Klô Pelgag et l’attente d’un nouveau monde

Peinture par Florence Obrecht d’après une photographie de Marc Etienne Mongrain

Le confinement nous aura rappelé que l’attente n’est pas quelque chose de négatif. Déambuler de bord en bord de ton 4 et demie ne fera pas défiler le temps plus vite. Tu peux t’asseoir, regarder à la fenêtre, un peu, beaucoup, longtemps. Tu peux voir les choses que minimalement tu ne prenais pas le temps d’observer. Puis, tu peux accueillir les brides de musique échappées par la douce et mélancolique Klô Pelgag. 

Notre cher et tendre funambule des émotions a partagé au monde un nouveau-né en mars dernier. Par le biais d’une vidéo nous expliquant la genèse de son prochain album « Notre dame des sept douleurs », nous ressentons les chemins tortueux que l’artiste a pris et façonnés depuis l’enfance pour en sortir, enfin, des chansons d’une lumière aveuglante. 

L’histoire de ce village à la frontière de l’imaginaire nous donne envie de nous cacher les yeux avec nos mains, tout en gardant nos doigts écartés. Les monstres te passent entre les jambes, et leurs poils te laissent une pellicule sur les mollets. Et finalement, s’il ne s’agissait pas plutôt de poissons? 

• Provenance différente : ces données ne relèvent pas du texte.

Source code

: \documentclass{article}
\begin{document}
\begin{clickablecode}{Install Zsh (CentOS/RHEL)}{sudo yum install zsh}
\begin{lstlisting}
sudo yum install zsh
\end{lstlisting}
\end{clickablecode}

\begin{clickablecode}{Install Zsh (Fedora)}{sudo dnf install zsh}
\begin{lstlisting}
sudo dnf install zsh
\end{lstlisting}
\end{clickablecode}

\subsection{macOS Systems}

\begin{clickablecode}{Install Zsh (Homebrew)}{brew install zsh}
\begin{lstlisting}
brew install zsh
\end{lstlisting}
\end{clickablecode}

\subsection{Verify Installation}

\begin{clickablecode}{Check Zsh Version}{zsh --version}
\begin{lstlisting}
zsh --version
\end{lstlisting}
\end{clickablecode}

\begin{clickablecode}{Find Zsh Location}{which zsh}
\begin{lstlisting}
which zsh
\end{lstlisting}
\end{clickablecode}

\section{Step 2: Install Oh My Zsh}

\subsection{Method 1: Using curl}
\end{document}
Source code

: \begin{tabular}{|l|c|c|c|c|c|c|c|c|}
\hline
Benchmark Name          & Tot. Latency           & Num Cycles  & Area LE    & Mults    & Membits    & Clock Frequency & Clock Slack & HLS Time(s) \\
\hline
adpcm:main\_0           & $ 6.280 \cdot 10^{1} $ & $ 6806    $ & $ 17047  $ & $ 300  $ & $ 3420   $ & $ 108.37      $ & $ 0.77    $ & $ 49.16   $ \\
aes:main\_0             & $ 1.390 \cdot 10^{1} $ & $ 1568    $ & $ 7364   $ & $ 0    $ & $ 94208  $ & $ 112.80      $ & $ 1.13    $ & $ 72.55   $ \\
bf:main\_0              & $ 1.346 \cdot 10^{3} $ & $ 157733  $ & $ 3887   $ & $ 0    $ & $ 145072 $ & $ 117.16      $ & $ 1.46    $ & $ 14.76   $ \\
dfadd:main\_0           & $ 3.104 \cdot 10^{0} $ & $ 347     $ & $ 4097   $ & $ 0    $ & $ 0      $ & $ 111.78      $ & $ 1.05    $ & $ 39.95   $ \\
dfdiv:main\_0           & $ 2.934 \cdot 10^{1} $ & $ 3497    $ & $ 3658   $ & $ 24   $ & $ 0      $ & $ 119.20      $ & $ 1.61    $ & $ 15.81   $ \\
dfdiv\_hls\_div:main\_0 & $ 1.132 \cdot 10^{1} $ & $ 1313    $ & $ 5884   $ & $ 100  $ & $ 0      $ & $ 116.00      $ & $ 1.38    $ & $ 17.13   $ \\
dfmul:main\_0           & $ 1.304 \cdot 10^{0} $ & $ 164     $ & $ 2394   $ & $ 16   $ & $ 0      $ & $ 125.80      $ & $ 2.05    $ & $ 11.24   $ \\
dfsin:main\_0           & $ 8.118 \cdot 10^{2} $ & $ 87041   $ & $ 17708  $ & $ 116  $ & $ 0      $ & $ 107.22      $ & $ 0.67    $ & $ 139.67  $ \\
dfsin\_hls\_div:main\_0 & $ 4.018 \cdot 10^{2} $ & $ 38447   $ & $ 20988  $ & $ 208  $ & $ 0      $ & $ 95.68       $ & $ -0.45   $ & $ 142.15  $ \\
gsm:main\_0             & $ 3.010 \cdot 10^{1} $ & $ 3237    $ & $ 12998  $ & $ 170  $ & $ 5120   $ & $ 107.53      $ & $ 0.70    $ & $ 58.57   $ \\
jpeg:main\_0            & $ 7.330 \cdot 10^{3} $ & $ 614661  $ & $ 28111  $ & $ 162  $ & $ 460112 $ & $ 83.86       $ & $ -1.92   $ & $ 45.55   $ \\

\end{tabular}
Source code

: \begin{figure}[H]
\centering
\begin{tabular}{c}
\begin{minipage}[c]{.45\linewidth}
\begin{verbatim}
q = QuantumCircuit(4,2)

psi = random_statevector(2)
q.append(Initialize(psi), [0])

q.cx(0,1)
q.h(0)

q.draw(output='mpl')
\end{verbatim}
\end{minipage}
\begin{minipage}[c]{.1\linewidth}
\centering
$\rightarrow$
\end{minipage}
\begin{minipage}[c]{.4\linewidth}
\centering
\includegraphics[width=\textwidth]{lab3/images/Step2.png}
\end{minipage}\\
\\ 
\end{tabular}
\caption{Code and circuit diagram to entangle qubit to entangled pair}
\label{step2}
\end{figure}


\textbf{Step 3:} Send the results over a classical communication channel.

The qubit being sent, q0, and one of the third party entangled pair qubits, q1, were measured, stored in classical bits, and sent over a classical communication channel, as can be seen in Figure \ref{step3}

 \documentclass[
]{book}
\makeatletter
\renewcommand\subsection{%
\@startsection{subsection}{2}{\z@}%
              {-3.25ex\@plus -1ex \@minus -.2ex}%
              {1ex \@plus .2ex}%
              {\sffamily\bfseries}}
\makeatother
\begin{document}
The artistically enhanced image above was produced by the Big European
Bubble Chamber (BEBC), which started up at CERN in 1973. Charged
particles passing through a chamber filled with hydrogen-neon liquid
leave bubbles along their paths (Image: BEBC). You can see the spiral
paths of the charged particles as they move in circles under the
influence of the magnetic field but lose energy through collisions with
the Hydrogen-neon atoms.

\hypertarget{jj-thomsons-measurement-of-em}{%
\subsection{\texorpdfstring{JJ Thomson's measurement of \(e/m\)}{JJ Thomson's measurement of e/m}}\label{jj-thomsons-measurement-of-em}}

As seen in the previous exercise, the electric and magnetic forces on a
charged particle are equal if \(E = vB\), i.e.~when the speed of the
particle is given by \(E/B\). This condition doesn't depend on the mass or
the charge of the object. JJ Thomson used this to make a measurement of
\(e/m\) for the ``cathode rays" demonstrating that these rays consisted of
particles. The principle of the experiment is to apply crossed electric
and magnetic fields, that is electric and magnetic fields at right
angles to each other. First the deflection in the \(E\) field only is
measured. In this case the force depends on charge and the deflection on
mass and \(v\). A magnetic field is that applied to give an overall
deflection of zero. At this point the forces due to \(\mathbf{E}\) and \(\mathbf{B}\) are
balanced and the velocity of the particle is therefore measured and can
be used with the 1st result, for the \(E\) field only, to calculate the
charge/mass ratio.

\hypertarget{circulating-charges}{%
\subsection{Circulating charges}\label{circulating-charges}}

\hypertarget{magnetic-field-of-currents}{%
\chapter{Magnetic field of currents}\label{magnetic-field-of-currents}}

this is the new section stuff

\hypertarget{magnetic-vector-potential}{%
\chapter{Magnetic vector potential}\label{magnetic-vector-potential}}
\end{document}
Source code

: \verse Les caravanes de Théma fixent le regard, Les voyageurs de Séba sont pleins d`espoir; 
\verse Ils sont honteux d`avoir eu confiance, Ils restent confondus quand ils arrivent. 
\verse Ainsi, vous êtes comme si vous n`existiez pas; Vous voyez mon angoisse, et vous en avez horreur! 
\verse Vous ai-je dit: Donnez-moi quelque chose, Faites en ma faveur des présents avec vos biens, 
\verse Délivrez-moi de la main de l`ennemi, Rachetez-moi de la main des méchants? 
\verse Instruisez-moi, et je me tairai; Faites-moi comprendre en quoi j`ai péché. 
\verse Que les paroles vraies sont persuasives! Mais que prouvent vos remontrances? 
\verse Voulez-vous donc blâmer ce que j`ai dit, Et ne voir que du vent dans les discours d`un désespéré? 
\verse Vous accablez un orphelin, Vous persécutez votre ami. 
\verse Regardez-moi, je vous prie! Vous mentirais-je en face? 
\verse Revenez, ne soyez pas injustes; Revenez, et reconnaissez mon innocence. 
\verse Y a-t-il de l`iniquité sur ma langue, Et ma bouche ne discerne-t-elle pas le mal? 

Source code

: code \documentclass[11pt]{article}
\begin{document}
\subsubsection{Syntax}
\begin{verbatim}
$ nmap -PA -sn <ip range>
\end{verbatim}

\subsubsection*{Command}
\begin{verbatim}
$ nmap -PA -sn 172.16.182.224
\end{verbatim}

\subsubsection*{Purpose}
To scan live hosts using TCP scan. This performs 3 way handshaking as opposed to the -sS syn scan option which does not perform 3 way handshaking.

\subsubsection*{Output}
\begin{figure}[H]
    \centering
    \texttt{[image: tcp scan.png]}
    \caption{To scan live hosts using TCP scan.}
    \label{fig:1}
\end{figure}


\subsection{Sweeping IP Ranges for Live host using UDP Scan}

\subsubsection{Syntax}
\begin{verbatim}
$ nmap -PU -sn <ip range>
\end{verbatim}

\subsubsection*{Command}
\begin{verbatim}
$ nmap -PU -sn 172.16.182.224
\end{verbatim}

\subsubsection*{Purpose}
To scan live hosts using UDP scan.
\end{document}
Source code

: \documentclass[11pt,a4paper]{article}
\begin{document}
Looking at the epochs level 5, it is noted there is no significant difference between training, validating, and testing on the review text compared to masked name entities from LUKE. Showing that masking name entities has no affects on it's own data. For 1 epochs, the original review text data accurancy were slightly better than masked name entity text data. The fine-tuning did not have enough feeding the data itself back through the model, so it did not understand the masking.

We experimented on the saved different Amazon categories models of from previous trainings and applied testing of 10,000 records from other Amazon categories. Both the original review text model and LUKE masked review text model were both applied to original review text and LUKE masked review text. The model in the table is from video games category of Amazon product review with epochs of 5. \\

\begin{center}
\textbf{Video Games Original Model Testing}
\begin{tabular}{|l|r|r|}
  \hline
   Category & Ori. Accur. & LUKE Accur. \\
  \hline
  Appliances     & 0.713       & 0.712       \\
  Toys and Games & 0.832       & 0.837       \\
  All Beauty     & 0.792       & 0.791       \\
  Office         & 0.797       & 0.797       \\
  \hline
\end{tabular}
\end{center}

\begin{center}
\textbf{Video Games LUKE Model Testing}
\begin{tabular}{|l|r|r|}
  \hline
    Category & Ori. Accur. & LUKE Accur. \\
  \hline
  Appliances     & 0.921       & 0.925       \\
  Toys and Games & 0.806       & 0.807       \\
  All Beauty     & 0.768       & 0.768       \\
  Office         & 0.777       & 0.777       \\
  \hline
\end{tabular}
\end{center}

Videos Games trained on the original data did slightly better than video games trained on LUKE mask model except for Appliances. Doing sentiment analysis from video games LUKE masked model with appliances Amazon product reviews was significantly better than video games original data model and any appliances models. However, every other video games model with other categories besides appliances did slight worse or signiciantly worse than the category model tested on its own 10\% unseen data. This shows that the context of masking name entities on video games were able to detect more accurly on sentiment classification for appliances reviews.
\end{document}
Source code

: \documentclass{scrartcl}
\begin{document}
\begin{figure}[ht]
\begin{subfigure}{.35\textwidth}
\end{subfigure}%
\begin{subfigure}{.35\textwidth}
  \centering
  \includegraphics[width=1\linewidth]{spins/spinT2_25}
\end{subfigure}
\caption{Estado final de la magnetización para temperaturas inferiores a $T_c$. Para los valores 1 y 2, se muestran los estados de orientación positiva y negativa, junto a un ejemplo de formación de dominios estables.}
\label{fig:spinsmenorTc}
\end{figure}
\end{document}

J’aurai les cheveux longs nous berce par ses cordes, et l’image tendre des bras d’un ancien ami. L’apaisement des individus résonne encore et encore. L’égo de côté, on dirait que tout serait plus doux, comme cette chanson. La résignation du noir laisse place à la magnificence du lien. Klô Pelgag nous accueille au creux de son être, et il me semble que nous pourrions tous nous y retrouver.  

Rémora, seule délivrance vidéo clippé, nous amène dans un cercle plus agité, plus horrifique. Des sbires monstrueux nous emmènent dans leur danse. Spectateurs d’une traversée émotionnelle, nous assistons à la transformation de notre protagoniste. Le rythme entêté nous donne envie de nous enduire, nous aussi, le corps de pâte et de plume.  

Umami, dernière échappée en date, explose de part en part le cocon de la dépression. Toujours soutenue dans des vocalises à en faire danser en slow motion les âmes, Umani déverse la tristesse au fond d’une jarre en verre. Le surmenage et les voix contraires tourbillonnent le long des parois. Trônant au sommet d’un foyer, nous les voyons encore, les traces d’un trop long hiver. 

L’attente est longue, mais moins que les jours qui ressemblent aux nuits. Klô Pelgag nous fera offrande de son album le 26 juin prochain. En attendant, respire, regarde le temps passé, puis expire.